BEGIN Input material

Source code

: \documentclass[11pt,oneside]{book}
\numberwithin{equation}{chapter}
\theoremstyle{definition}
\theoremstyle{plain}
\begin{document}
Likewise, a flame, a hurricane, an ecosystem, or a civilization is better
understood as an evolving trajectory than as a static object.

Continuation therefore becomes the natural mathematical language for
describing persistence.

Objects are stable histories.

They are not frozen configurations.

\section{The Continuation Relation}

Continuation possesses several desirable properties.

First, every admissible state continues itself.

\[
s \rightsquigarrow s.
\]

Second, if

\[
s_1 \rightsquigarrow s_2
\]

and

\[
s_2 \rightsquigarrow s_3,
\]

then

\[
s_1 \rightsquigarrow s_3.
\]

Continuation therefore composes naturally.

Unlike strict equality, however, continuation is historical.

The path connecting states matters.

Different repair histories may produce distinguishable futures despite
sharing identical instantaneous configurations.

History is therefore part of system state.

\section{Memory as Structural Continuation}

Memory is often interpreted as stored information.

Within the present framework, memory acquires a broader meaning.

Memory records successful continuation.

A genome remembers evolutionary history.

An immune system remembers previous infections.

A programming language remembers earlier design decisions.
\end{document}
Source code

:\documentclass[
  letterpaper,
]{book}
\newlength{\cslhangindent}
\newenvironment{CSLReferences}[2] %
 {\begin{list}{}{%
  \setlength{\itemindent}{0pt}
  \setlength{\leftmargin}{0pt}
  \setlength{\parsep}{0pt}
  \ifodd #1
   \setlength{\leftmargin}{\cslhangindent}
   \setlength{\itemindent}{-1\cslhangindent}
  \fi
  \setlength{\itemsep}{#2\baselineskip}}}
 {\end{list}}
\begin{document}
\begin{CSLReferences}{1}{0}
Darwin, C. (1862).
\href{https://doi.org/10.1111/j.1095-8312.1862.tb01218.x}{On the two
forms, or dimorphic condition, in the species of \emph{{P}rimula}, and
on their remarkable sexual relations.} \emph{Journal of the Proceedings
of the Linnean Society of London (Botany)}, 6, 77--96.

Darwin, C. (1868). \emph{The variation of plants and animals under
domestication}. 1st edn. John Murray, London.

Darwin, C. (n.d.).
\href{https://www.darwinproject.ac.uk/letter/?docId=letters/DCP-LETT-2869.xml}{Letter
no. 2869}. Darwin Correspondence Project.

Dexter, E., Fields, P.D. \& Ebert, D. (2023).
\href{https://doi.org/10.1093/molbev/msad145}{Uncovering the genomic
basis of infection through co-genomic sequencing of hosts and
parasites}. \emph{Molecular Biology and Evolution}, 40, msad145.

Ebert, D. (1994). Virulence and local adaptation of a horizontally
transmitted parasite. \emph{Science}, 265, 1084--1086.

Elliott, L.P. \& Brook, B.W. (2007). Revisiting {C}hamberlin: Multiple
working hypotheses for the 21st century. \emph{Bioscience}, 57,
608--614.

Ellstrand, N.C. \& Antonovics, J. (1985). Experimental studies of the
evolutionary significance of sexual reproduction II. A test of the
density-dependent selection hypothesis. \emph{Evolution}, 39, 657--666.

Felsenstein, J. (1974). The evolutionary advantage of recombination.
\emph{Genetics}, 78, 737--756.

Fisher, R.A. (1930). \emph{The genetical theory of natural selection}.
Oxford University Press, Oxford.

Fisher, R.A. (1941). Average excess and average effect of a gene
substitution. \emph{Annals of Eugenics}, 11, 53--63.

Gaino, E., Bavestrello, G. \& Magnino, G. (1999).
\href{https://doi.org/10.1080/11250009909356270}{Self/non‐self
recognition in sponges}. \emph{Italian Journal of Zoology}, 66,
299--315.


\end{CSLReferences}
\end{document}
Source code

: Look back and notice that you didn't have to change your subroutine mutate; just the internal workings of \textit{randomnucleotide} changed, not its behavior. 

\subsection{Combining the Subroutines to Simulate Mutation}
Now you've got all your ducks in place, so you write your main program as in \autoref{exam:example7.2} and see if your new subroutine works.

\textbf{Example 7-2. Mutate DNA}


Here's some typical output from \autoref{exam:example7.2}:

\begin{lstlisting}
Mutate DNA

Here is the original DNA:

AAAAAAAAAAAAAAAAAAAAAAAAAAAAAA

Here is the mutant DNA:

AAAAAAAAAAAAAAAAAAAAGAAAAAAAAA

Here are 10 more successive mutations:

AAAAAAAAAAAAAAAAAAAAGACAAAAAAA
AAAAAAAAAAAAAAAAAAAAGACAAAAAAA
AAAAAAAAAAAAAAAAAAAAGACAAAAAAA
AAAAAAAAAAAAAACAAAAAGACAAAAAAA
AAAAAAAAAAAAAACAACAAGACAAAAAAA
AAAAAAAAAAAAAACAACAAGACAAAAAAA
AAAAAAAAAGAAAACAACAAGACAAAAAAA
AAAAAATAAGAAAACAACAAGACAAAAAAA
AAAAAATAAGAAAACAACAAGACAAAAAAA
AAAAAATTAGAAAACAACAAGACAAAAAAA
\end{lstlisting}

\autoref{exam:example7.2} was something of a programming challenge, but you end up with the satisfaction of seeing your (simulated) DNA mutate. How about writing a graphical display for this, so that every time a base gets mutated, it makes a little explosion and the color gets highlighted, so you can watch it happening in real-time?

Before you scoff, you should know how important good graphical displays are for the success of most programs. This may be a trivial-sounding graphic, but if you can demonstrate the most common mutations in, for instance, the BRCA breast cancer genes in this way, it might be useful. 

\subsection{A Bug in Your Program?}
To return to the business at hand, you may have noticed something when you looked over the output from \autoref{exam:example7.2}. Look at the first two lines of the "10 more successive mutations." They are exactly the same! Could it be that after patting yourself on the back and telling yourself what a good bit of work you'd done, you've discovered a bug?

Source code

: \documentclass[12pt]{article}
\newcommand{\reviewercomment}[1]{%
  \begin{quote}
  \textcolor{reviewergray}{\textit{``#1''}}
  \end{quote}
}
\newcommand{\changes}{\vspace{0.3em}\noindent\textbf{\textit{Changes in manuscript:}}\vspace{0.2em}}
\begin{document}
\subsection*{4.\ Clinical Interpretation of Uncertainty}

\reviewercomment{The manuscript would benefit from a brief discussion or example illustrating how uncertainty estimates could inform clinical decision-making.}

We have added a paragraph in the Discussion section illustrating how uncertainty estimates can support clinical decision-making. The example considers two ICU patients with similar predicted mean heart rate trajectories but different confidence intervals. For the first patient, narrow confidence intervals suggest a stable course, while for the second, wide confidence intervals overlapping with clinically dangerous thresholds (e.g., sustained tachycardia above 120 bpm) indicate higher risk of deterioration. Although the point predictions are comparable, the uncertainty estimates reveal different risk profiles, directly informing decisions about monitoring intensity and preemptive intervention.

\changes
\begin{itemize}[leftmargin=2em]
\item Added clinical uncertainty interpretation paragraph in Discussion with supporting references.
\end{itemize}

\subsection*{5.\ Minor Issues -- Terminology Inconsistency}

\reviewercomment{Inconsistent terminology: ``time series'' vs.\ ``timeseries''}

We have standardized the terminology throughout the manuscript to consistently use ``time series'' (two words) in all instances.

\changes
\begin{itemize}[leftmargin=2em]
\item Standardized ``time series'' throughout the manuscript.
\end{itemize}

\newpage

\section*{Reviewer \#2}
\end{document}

END Input material

» **Exercise aim**:
The whole listing above is to be reproduced without any slip.

» **Response area**:
Source code

: \documentclass[11pt,oneside]{book}
\numberwithin{equation}{chapter}
\theoremstyle{definition}
\theoremstyle{plain}
\begin{document}
Likewise, a flame, a hurricane, an ecosystem, or a civilization is better
understood as an evolving trajectory than as a static object.

Continuation therefore becomes the natural mathematical language for
describing persistence.

Objects are stable histories.

They are not frozen configurations.

\section{The Continuation Relation}

Continuation possesses several desirable properties.

First, every admissible state continues itself.

\[
s \rightsquigarrow s.
\]

Second, if

\[
s_1 \rightsquigarrow s_2
\]

and

\[
s_2 \rightsquigarrow s_3,
\]

then

\[
s_1 \rightsquigarrow s_3.
\]

Continuation therefore composes naturally.

Unlike strict equality, however, continuation is historical.

The path connecting states matters.

Different repair histories may produce distinguishable futures despite
sharing identical instantaneous configurations.

History is therefore part of system state.

\section{Memory as Structural Continuation}

Memory is often interpreted as stored information.

Within the present framework, memory acquires a broader meaning.

Memory records successful continuation.

A genome remembers evolutionary history.

An immune system remembers previous infections.

A programming language remembers earlier design decisions.
\end{document}
Source code

:\documentclass[
  letterpaper,
]{book}
\newlength{\cslhangindent}
\newenvironment{CSLReferences}[2] %
 {\begin{list}{}{%
  \setlength{\itemindent}{0pt}
  \setlength{\leftmargin}{0pt}
  \setlength{\parsep}{0pt}
  \ifodd #1
   \setlength{\leftmargin}{\cslhangindent}
   \setlength{\itemindent}{-1\cslhangindent}
  \fi
  \setlength{\itemsep}{#2\baselineskip}}}
 {\end{list}}
\begin{document}
\begin{CSLReferences}{1}{0}
Darwin, C. (1862).
\href{https://doi.org/10.1111/j.1095-8312.1862.tb01218.x}{On the two
forms, or dimorphic condition, in the species of \emph{{P}rimula}, and
on their remarkable sexual relations.} \emph{Journal of the Proceedings
of the Linnean Society of London (Botany)}, 6, 77--96.

Darwin, C. (1868). \emph{The variation of plants and animals under
domestication}. 1st edn. John Murray, London.

Darwin, C. (n.d.).
\href{https://www.darwinproject.ac.uk/letter/?docId=letters/DCP-LETT-2869.xml}{Letter
no. 2869}. Darwin Correspondence Project.

Dexter, E., Fields, P.D. \& Ebert, D. (2023).
\href{https://doi.org/10.1093/molbev/msad145}{Uncovering the genomic
basis of infection through co-genomic sequencing of hosts and
parasites}. \emph{Molecular Biology and Evolution}, 40, msad145.

Ebert, D. (1994). Virulence and local adaptation of a horizontally
transmitted parasite. \emph{Science}, 265, 1084--1086.

Elliott, L.P. \& Brook, B.W. (2007). Revisiting {C}hamberlin: Multiple
working hypotheses for the 21st century. \emph{Bioscience}, 57,
608--614.

Ellstrand, N.C. \& Antonovics, J. (1985). Experimental studies of the
evolutionary significance of sexual reproduction II. A test of the
density-dependent selection hypothesis. \emph{Evolution}, 39, 657--666.

Felsenstein, J. (1974). The evolutionary advantage of recombination.
\emph{Genetics}, 78, 737--756.

Fisher, R.A. (1930). \emph{The genetical theory of natural selection}.
Oxford University Press, Oxford.

Fisher, R.A. (1941). Average excess and average effect of a gene
substitution. \emph{Annals of Eugenics}, 11, 53--63.

Gaino, E., Bavestrello, G. \& Magnino, G. (1999).
\href{https://doi.org/10.1080/11250009909356270}{Self/non‐self
recognition in sponges}. \emph{Italian Journal of Zoology}, 66,
299--315.


\end{CSLReferences}
\end{document}
Source code

: Look back and notice that you didn't have to change your subroutine mutate; just the internal workings of \textit{randomnucleotide} changed, not its behavior. 

\subsection{Combining the Subroutines to Simulate Mutation}
Now you've got all your ducks in place, so you write your main program as in \autoref{exam:example7.2} and see if your new subroutine works.

\textbf{Example 7-2. Mutate DNA}


Here's some typical output from \autoref{exam:example7.2}:

\begin{lstlisting}
Mutate DNA

Here is the original DNA:

AAAAAAAAAAAAAAAAAAAAAAAAAAAAAA

Here is the mutant DNA:

AAAAAAAAAAAAAAAAAAAAGAAAAAAAAA

Here are 10 more successive mutations:

AAAAAAAAAAAAAAAAAAAAGACAAAAAAA
AAAAAAAAAAAAAAAAAAAAGACAAAAAAA
AAAAAAAAAAAAAAAAAAAAGACAAAAAAA
AAAAAAAAAAAAAACAAAAAGACAAAAAAA
AAAAAAAAAAAAAACAACAAGACAAAAAAA
AAAAAAAAAAAAAACAACAAGACAAAAAAA
AAAAAAAAAGAAAACAACAAGACAAAAAAA
AAAAAATAAGAAAACAACAAGACAAAAAAA
AAAAAATAAGAAAACAACAAGACAAAAAAA
AAAAAATTAGAAAACAACAAGACAAAAAAA
\end{lstlisting}

\autoref{exam:example7.2} was something of a programming challenge, but you end up with the satisfaction of seeing your (simulated) DNA mutate. How about writing a graphical display for this, so that every time a base gets mutated, it makes a little explosion and the color gets highlighted, so you can watch it happening in real-time?

Before you scoff, you should know how important good graphical displays are for the success of most programs. This may be a trivial-sounding graphic, but if you can demonstrate the most common mutations in, for instance, the BRCA breast cancer genes in this way, it might be useful. 

\subsection{A Bug in Your Program?}
To return to the business at hand, you may have noticed something when you looked over the output from \autoref{exam:example7.2}. Look at the first two lines of the "10 more successive mutations." They are exactly the same! Could it be that after patting yourself on the back and telling yourself what a good bit of work you'd done, you've discovered a bug?

Source code

: \documentclass[12pt]{article}
\newcommand{\reviewercomment}[1]{%
  \begin{quote}
  \textcolor{reviewergray}{\textit{``#1''}}
  \end{quote}
}
\newcommand{\changes}{\vspace{0.3em}\noindent\textbf{\textit{Changes in manuscript:}}\vspace{0.2em}}
\begin{document}
\subsection*{4.\ Clinical Interpretation of Uncertainty}

\reviewercomment{The manuscript would benefit from a brief discussion or example illustrating how uncertainty estimates could inform clinical decision-making.}

We have added a paragraph in the Discussion section illustrating how uncertainty estimates can support clinical decision-making. The example considers two ICU patients with similar predicted mean heart rate trajectories but different confidence intervals. For the first patient, narrow confidence intervals suggest a stable course, while for the second, wide confidence intervals overlapping with clinically dangerous thresholds (e.g., sustained tachycardia above 120 bpm) indicate higher risk of deterioration. Although the point predictions are comparable, the uncertainty estimates reveal different risk profiles, directly informing decisions about monitoring intensity and preemptive intervention.

\changes
\begin{itemize}[leftmargin=2em]
\item Added clinical uncertainty interpretation paragraph in Discussion with supporting references.
\end{itemize}

\subsection*{5.\ Minor Issues -- Terminology Inconsistency}

\reviewercomment{Inconsistent terminology: ``time series'' vs.\ ``timeseries''}

We have standardized the terminology throughout the manuscript to consistently use ``time series'' (two words) in all instances.

\changes
\begin{itemize}[leftmargin=2em]
\item Standardized ``time series'' throughout the manuscript.
\end{itemize}

\newpage

\section*{Reviewer \#2}
\end{document}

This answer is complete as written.